What Are The Criteria to Be Considered in Workplace Surveillance?
What Are The Principles to be Followed During Workplace Surveillance?
The rules to be followed during surveillance at the workplace are mainly based on the Personal Data Protection Law (PDPL (or KVKK in Turkish)). In addition to KVKK, regulations related to employees’ personal data are found in Article 419 of the Turkish Code of Obligations (TCO (or TBK in Turkish)) and Article 75 of the Labor Law.
Paragraph 1 of Article 419 of the Turkish Code of Obligations;
“The employer can use personal data of the employee only to the extent that it is related to the employee’s suitability for the job or necessary for the performance of the employment contract.“
Provision and Article 75 of the Labor Law;
“The employer arranges a personal file for each employee he/she employs. The employer must keep all kinds of documents and records that he/she is obliged to arrange in this file under this Law and other laws and show them to the authorized officers and authorities when requested. The employer is obliged to use the information obtained about the employee according to the rules of honesty and law and not to disclose information in which the employee has a legitimate interest in keeping it confidential.“
When taken into consideration, the legislator has made a broad regulation here, speaking not of the processing of personal data but only of the use of this data. However, with the regulation brought by the Personal Data Protection Law, the regulation in the Turkish legislation regarding the processing of employee data in the workplace has been more firmly established.
The Personal Data Protection Law and the European Court of Human Rights (ECHR) decisions stand out as more comprehensive sources in determining the criteria to be considered in evaluating the legality of electronic surveillance to be made to the employee in the workplace than TBK Article 419 and Labor Law Article 75.
The ECHR has granted discretion to the state in the regulations made regarding the employer’s monitoring of the worker; however, it has underlined that this authority must be limited (ECHR Grand Chamber, Barbulescu v. Romania Case Decision (Application No: 61496-08), September 5, 2017, para. 120). In one of its latest decisions, it has determined the criteria to be evaluated in ensuring proportionality, which can prevent possible arbitrary practices by states. The text of the decision is as follows;
Criteria mentioned in paragraphs 121 and 122 of the Barbulescu v. Romania case decision;
- The employer’s measure must be notified in advance, and the form of monitoring must be clearly stated to comply with Article 8 of the European Convention on Human Rights (ECHR).

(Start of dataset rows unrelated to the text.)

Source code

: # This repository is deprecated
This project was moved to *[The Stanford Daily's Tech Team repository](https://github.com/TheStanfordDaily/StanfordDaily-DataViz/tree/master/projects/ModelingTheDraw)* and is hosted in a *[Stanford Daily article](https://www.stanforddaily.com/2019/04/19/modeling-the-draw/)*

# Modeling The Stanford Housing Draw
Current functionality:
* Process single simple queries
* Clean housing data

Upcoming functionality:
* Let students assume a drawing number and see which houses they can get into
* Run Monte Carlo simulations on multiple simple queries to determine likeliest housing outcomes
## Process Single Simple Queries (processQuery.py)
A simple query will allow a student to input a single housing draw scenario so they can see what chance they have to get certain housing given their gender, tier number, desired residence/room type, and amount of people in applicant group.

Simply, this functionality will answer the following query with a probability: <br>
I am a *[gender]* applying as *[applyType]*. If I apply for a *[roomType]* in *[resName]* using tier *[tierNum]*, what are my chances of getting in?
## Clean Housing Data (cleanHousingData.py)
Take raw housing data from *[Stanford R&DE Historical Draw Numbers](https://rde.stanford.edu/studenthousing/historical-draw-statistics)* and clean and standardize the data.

- In determining the scope of the employer’s monitoring and the degree of invasion of privacy, spatial and temporal limits, the number of people accessing the data, how much of the communication is monitored, and whether or not the content is also monitored, should be taken into account.
- Legitimate reasons that justify the monitoring must be found. If access has also been made to the content of the data, these reasons must be more serious.
- It must be evaluated whether or not there are methods that invade privacy less.
- Whether the obtained data is used for the previously targeted purpose or not.
- Security must be provided to the worker in cases where the employer conducts monitoring that may invade the right to privacy. This security includes the employer not being able to access the real content of the data without prior notification to the worker.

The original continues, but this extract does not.